WHAT YOU SHOULD DO »
Please reply with one number only: how many lines in the entries below contain the string "exists".

DATA PROVIDED »
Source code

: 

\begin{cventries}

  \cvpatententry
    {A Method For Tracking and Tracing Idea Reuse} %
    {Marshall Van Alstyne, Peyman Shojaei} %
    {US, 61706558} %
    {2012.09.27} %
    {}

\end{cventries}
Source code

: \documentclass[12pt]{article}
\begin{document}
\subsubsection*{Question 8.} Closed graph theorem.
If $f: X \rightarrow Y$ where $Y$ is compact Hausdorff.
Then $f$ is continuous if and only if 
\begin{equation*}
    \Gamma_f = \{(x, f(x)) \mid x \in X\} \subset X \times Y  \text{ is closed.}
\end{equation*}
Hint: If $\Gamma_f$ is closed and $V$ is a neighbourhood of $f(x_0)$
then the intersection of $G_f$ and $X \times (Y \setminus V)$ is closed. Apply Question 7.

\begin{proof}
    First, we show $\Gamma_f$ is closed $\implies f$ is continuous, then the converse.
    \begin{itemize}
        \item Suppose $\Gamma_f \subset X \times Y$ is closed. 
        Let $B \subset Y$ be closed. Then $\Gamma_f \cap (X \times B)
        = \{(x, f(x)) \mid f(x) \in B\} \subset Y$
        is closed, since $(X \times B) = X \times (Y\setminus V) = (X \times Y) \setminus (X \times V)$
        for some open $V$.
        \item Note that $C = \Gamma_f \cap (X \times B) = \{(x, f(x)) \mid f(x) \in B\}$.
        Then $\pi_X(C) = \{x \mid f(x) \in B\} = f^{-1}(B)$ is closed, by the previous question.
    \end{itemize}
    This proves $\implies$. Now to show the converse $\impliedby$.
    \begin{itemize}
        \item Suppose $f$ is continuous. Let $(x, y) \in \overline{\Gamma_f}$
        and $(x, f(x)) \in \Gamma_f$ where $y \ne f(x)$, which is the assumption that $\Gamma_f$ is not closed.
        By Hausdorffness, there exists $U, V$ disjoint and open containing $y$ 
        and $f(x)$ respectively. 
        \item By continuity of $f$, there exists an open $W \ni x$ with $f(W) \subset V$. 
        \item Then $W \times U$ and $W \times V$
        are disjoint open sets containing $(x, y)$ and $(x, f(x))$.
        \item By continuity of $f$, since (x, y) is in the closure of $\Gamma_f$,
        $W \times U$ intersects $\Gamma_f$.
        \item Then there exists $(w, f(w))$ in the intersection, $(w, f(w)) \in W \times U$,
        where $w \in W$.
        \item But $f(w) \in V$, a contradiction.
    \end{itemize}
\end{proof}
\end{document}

--

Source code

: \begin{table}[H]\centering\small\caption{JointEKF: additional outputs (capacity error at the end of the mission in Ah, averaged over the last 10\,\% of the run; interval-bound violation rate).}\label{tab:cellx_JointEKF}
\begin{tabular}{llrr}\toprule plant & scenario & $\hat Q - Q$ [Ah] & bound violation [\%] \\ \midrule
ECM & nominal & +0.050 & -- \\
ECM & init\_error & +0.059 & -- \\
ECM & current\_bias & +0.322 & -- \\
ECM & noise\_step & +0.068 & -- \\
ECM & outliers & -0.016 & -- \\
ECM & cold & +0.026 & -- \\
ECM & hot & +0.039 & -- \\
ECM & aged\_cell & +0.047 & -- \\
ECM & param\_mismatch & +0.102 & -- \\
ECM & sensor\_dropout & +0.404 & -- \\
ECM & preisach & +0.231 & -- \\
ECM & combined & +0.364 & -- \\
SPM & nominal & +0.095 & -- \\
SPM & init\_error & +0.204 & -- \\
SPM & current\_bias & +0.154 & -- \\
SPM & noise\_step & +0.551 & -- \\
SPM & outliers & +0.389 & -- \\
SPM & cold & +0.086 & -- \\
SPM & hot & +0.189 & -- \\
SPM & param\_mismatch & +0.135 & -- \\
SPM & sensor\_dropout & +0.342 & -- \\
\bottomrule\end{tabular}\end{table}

THE ANSWER »
3